Report each line from the entries in which "your" can be found.

**** INFORMATION SUPPLIED

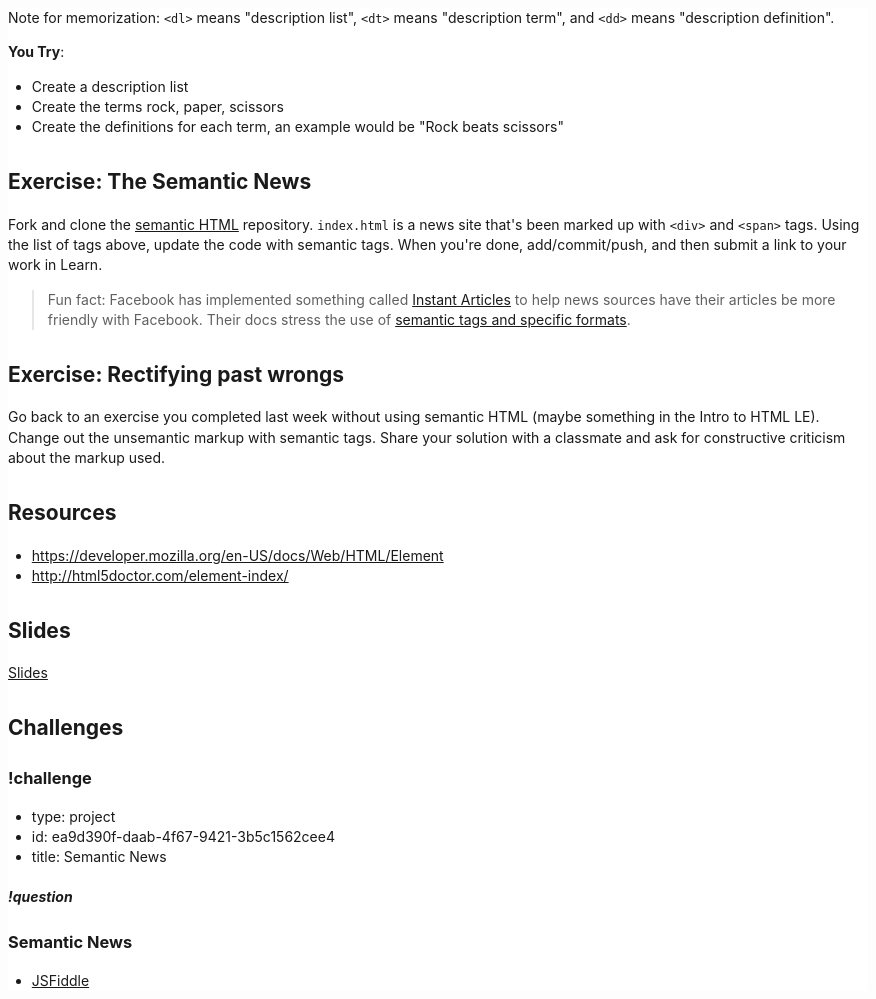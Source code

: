 Note for memorization: `<dl>` means "description list", `<dt>` means "description term", and `<dd>` means "description definition".

**You Try**:

  - Create a description list
  - Create the terms rock, paper, scissors
  - Create the definitions for each term, an example would be "Rock beats scissors"

## Exercise: The Semantic News

Fork and clone the [semantic HTML](https://github.com/gSchool/semantic-html-exercise) repository. `index.html` is a news site that's been marked up with `<div>` and `<span>` tags. Using the list of tags above, update the code with semantic tags. When you're done, add/commit/push, and then submit a link to your work in Learn.

> Fun fact: Facebook has implemented something called [Instant Articles](https://instantarticles.fb.com) to help news sources have their articles be more friendly with Facebook. Their docs stress the use of [semantic tags and specific formats](https://developers.facebook.com/docs/instant-articles).

## Exercise: Rectifying past wrongs

Go back to an exercise you completed last week without using semantic HTML (maybe something in the Intro to HTML LE). Change out the unsemantic markup with semantic tags. Share your solution with a classmate and ask for constructive criticism about the markup used.

## Resources

- https://developer.mozilla.org/en-US/docs/Web/HTML/Element
- http://html5doctor.com/element-index/

## Slides

[Slides](https://docs.google.com/presentation/d/1CPwESaDcaiN06Rgie4sctVpfQ-wPCOT2d5nV4kskrYs/edit#slide=id.g12bbca21b1_0_107)

## Challenges



### !challenge

* type: project
* id: ea9d390f-daab-4f67-9421-3b5c1562cee4
* title: Semantic News

##### !question

### Semantic News

* [JSFiddle](https://jsfiddle.net/gh/get/library/pure/gSchool/g67_fiddles/tree/master/semantic-news)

********

### EXERCISE RESULT
Fork and clone the [semantic HTML](https://github.com/gSchool/semantic-html-exercise) repository. `index.html` is a news site that's been marked up with `<div>` and `<span>` tags. Using the list of tags above, update the code with semantic tags. When you're done, add/commit/push, and then submit a link to your work in Learn.
Go back to an exercise you completed last week without using semantic HTML (maybe something in the Intro to HTML LE). Change out the unsemantic markup with semantic tags. Share your solution with a classmate and ask for constructive criticism about the markup used.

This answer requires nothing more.